**What to work on:**
From the entries below, copy each line in which the word "those" occurs.

**Given entries:**
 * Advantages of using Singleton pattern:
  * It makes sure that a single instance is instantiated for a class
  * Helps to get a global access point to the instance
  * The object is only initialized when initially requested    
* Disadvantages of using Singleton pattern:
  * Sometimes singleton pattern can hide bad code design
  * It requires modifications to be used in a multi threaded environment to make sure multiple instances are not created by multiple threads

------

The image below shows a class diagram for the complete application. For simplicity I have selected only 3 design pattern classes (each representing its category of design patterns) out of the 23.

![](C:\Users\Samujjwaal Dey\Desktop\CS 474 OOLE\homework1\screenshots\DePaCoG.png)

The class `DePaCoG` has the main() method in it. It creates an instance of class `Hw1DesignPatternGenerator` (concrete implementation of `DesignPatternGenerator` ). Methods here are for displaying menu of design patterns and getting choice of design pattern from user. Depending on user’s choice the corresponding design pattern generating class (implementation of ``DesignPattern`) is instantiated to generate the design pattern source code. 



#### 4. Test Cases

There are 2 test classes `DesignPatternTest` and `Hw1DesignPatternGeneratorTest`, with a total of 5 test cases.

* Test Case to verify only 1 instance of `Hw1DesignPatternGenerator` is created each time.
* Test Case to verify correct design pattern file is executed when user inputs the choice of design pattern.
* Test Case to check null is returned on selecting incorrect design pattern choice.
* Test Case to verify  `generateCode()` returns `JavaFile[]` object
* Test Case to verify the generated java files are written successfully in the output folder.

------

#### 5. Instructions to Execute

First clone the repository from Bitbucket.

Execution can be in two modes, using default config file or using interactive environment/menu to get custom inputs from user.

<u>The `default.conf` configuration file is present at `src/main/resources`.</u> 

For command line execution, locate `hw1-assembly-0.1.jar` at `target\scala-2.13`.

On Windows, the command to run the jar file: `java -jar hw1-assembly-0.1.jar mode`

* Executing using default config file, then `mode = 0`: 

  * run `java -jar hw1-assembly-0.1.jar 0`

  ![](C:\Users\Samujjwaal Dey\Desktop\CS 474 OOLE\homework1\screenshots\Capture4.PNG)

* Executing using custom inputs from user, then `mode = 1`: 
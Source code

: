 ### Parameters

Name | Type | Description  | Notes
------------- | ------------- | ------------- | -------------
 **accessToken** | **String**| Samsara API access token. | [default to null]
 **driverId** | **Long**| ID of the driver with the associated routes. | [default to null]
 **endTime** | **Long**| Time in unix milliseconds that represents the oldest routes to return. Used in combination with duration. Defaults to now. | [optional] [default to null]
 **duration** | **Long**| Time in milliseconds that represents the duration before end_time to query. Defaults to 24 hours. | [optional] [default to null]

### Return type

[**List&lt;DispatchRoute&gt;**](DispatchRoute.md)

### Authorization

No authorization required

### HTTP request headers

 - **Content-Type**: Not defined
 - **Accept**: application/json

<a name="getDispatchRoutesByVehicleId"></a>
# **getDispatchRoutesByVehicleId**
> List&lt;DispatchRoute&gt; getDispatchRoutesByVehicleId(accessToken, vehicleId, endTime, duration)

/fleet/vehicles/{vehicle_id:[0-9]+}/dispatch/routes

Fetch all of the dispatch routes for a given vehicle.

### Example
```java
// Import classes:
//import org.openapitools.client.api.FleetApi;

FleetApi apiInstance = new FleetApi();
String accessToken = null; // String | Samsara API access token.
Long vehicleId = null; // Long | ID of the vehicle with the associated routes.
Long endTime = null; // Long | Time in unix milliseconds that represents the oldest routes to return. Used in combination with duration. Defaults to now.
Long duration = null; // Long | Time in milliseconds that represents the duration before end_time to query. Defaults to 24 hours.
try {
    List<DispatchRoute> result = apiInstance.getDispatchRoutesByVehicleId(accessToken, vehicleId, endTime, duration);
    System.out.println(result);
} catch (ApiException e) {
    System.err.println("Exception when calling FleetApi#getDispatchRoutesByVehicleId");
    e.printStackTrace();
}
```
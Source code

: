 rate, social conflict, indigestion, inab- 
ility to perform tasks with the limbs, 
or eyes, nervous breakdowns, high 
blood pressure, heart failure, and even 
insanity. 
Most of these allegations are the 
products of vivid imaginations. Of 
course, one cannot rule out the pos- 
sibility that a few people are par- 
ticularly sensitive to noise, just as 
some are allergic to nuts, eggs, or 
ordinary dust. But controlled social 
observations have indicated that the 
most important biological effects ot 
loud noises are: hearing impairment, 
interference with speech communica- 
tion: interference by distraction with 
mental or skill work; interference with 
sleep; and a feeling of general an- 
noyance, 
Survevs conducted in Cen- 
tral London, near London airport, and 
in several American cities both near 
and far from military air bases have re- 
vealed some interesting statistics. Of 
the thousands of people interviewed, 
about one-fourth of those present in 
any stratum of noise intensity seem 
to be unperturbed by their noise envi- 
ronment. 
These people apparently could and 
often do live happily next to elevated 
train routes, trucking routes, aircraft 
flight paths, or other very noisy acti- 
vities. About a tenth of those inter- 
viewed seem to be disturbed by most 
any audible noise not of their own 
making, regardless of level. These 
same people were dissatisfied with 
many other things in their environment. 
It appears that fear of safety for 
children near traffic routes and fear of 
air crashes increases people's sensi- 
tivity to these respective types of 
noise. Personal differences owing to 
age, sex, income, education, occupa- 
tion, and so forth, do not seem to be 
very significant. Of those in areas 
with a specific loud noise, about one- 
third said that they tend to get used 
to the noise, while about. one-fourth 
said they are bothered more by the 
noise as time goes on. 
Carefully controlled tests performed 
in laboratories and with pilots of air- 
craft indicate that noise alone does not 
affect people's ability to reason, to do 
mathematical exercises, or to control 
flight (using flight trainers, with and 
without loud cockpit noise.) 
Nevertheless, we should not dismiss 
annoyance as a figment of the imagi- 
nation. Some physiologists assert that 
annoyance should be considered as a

**Solution to this problem:**
about one-fourth of those present in 
vities. About a tenth of those inter- 
very significant. Of those in areas 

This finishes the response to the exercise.